- [WORK REQUIRED]: Exact reproduction is required for the lines below starting at the line with "(2021) An Epidemic" and ending at the line with "- Repositories of", both included. No other lines, and no pictures.

- [SUPPLIED DATA]:

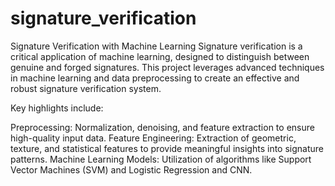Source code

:# signature_verification
Signature Verification with Machine Learning
Signature verification is a critical application of machine learning, designed to distinguish between genuine and forged signatures. This project leverages advanced techniques in machine learning and data preprocessing to create an effective and robust signature verification system.

Key highlights include:

Preprocessing: Normalization, denoising, and feature extraction to ensure high-quality input data.
Feature Engineering: Extraction of geometric, texture, and statistical features to provide meaningful insights into signature patterns.
Machine Learning Models: Utilization of algorithms like Support Vector Machines (SVM) and Logistic Regression and CNN.

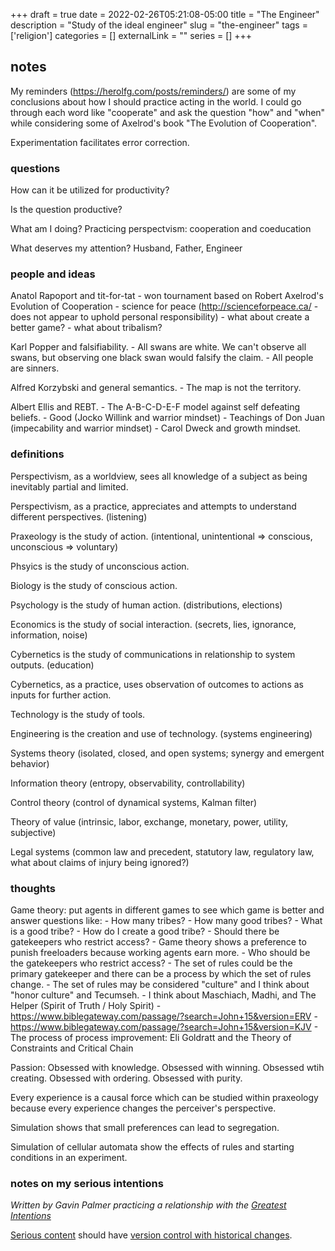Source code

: +++ 
draft = true
date = 2022-02-26T05:21:08-05:00
title = "The Engineer"
description = "Study of the ideal engineer"
slug = "the-engineer" 
tags = ['religion']
categories = []
externalLink = ""
series = []
+++

## notes

My reminders (https://herolfg.com/posts/reminders/) are some of my conclusions about how I should practice acting in the world.  I could go through each word like "cooperate" and ask the question "how" and "when" while considering some of Axelrod's book "The Evolution of Cooperation".

Experimentation facilitates error correction.

### questions

How can it be utilized for productivity?

Is the question productive?

What am I doing? Practicing perspectvism: cooperation and coeducation

What deserves my attention?  Husband, Father, Engineer

### people and ideas

Anatol Rapoport and tit-for-tat
    - won tournament based on Robert Axelrod's Evolution of Cooperation
    - science for peace (http://scienceforpeace.ca/ - does not appear to uphold personal responsibility)
        - what about create a better game?
        - what about tribalism?

Karl Popper and falsifiability.
    - All swans are white.  We can't observe all swans, but observing one black swan would falsify the claim.
    - All people are sinners.

Alfred Korzybski and general semantics.
    - The map is not the territory.

Albert Ellis and REBT.
    - The A-B-C-D-E-F model against self defeating beliefs.
    - Good (Jocko Willink and warrior mindset)
    - Teachings of Don Juan (impecability and warrior mindset)
    - Carol Dweck and growth mindset.

### definitions

Perspectivism, as a worldview, sees all knowledge of a subject as being inevitably partial and limited.

Perspectivism, as a practice, appreciates and attempts to understand different perspectives. (listening)

Praxeology is the study of action. (intentional, unintentional => conscious, unconscious => voluntary)

Phsyics is the study of unconscious action.

Biology is the study of conscious action.

Psychology is the study of human action. (distributions, elections)

Economics is the study of social interaction. (secrets, lies, ignorance, information, noise)

Cybernetics is the study of communications in relationship to system outputs. (education)

Cybernetics, as a practice, uses observation of outcomes to actions as inputs for further action.

Technology is the study of tools.

Engineering is the creation and use of technology. (systems engineering)

Systems theory (isolated, closed, and open systems; synergy and emergent behavior)

Information theory (entropy, observability, controllability)

Control theory (control of dynamical systems, Kalman filter)

Theory of value (intrinsic, labor, exchange, monetary, power, utility, subjective)

Legal systems (common law and precedent, statutory law, regulatory law, what about claims of injury being ignored?)

### thoughts

Game theory: put agents in different games to see which game is better and answer questions like:
    - How many tribes?
        - How many good tribes?
            - What is a good tribe?
                - How do I create a good tribe?
    - Should there be gatekeepers who restrict access?
        - Game theory shows a preference to punish freeloaders because working agents earn more.
    - Who should be the gatekeepers who restrict access?
        - The set of rules could be the primary gatekeeper and there can be a process by which the set of rules change.
            - The set of rules may be considered "culture" and I think about "honor culture" and Tecumseh.
                - I think about Maschiach, Madhi, and The Helper (Spirit of Truth / Holy Spirit)
                    - https://www.biblegateway.com/passage/?search=John+15&version=ERV
                    - https://www.biblegateway.com/passage/?search=John+15&version=KJV
            - The process of process improvement: Eli Goldratt and the Theory of Constraints and Critical Chain

Passion: Obsessed with knowledge. Obsessed with winning. Obsessed wtih creating.  Obsessed with ordering.  Obsessed with purity.

Every experience is a causal force which can be studied within praxeology because every experience changes the perceiver's perspective.

Simulation shows that small preferences can lead to segregation.

Simulation of cellular automata show the effects of rules and starting conditions in an experiment.

### notes on my serious intentions

*Written by Gavin Palmer practicing a relationship with the [Greatest Intentions](/posts/helping-the-greatest-intentions)*

[Serious content](/posts/content-creation) should have [version control with historical changes](https://github.com/heroLFG/hugo-herolfg-site/commits/dev/content/posts/reminders.md).
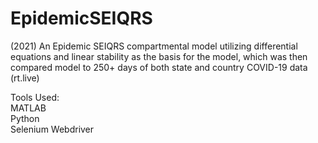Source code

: # EpidemicSEIQRS
(2021) An Epidemic SEIQRS compartmental model utilizing differential equations and linear stability as the basis for the model, which was then compared model to 250+ days of both state and country COVID-19 data (rt.live) 

Tools Used:  
MATLAB  
Python  
Selenium Webdriver
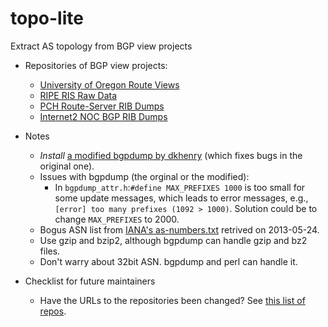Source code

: topo-lite
=========

Extract AS topology from BGP view projects

- Repositories of BGP view projects:
    - [University of Oregon Route Views](http://archive.routeviews.org)
    - [RIPE RIS Raw Data](http://data.ris.ripe.net)
    - [PCH Route-Server RIB Dumps](https://www.pch.net/resources/data.php)
    - [Internet2 NOC BGP RIB Dumps](http://ndb7.net.internet2.edu/bgp)

- Notes
    - *Install* [a modified bgpdump by dkhenry](https://bitbucket.org/dkhenry/bgpdump) (which fixes bugs in the original one).
    - Issues with bgpdump (the orginal or the modified):                        
        - In `bgpdump_attr.h`:`#define MAX_PREFIXES 1000` is too small for some update messages,
          which leads to error messages, e.g., `[error] too many prefixes (1092 > 1000)`.
          Solution could be to change `MAX_PREFIXES` to 2000. 
    - Bogus ASN list from [IANA's as-numbers.txt](http://www.iana.org/assignments/as-numbers/as-numbers.txt) retrived on 2013-05-24.
    - Use gzip and bzip2, although bgpdump can handle gzip and bz2 files.
    - Don't warry about 32bit ASN. bgpdump and perl can handle it.

- Checklist for future maintainers
    - Have the URLs to the repositories been changed? See [this list of repos](tfiles.txt).     

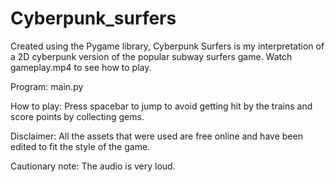 # Cyberpunk_surfers
Created using the Pygame library, Cyberpunk Surfers is my interpretation of a 2D cyberpunk version of the popular subway surfers game. Watch gameplay.mp4 to see how to play.

Program: main.py

How to play: Press spacebar to jump to avoid getting hit by the trains and score points by collecting gems.

Disclaimer: All the assets that were used are free online and have been edited to fit the style of the game.

Cautionary note: The audio is very loud.
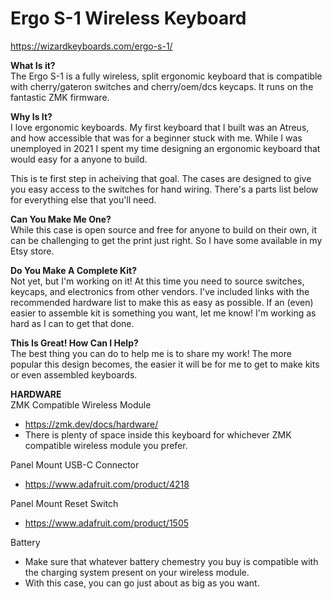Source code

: # Ergo S-1 Wireless Keyboard

https://wizardkeyboards.com/ergo-s-1/


**What Is it?**  
The Ergo S-1 is a fully wireless, split ergonomic keyboard that is compatible with cherry/gateron switches and cherry/oem/dcs keycaps. It runs on the fantastic ZMK firmware.

**Why Is It?**  
I love ergonomic keyboards. My first keyboard that I built was an Atreus, and how accessible that was for a beginner stuck with me. While I was unemployed in 2021 I spent my time designing an ergonomic keyboard that would easy for a anyone to build. 

This is te first step in acheiving that goal. The cases are designed to give you easy access to the switches for hand wiring. There's a parts list below for everything else that you'll need.

**Can You Make Me One?**  
While this case is open source and free for anyone to build on their own, it can be challenging to get the print just right. So I have some available in my Etsy store.

**Do You Make A Complete Kit?**  
Not yet, but I'm working on it! At this time you need to source switches, keycaps, and electronics from other vendors. I've included links with the recommended hardware list to make this as easy as possible.
If an (even) easier to assemble kit is something you want, let me know! I'm working as hard as I can to get that done.

**This Is Great! How Can I Help?**  
The best thing you can do to help me is to share my work! The more popular this design becomes, the easier it will be for me to get to make kits or even assembled keyboards.

**HARDWARE**  
ZMK Compatible Wireless Module
 - https://zmk.dev/docs/hardware/
 - There is plenty of space inside this keyboard for whichever ZMK compatible wireless module you prefer.
 
Panel Mount USB-C Connector
 - https://www.adafruit.com/product/4218
 
Panel Mount Reset Switch
 - https://www.adafruit.com/product/1505
 
Battery
 - Make sure that whatever battery chemestry you buy is compatible with the charging system present on your wireless module. 
 - With this case, you can go just about as big as you want.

- [SOLUTION FOR THIS TASK]:
(2021) An Epidemic SEIQRS compartmental model utilizing differential equations and linear stability as the basis for the model, which was then compared model to 250+ days of both state and country COVID-19 data (rt.live) 

Tools Used:  
MATLAB  
Python  
Selenium Webdriver
Source code

: topo-lite
=========

Extract AS topology from BGP view projects

- Repositories of BGP view projects:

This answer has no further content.